EXERCISE DETAILS:
What you return should match the data exactly, from the first line to the last.

SOURCE DATA:
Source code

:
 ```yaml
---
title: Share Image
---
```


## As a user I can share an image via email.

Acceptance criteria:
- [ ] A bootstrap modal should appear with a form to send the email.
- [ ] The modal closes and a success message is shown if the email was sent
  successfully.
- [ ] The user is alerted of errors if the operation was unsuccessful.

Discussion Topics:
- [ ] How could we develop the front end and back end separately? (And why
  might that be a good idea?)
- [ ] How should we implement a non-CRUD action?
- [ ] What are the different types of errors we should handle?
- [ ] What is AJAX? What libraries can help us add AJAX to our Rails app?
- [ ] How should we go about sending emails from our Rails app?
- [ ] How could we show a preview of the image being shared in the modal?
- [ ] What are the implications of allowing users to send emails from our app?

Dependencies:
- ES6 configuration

SOLUTION BELOW:
Source code

:
 ```yaml
---
title: Share Image
---
```


## As a user I can share an image via email.

Acceptance criteria:
- [ ] A bootstrap modal should appear with a form to send the email.
- [ ] The modal closes and a success message is shown if the email was sent
  successfully.
- [ ] The user is alerted of errors if the operation was unsuccessful.

Discussion Topics:
- [ ] How could we develop the front end and back end separately? (And why
  might that be a good idea?)
- [ ] How should we implement a non-CRUD action?
- [ ] What are the different types of errors we should handle?
- [ ] What is AJAX? What libraries can help us add AJAX to our Rails app?
- [ ] How should we go about sending emails from our Rails app?
- [ ] How could we show a preview of the image being shared in the modal?
- [ ] What are the implications of allowing users to send emails from our app?

Dependencies:
- ES6 configuration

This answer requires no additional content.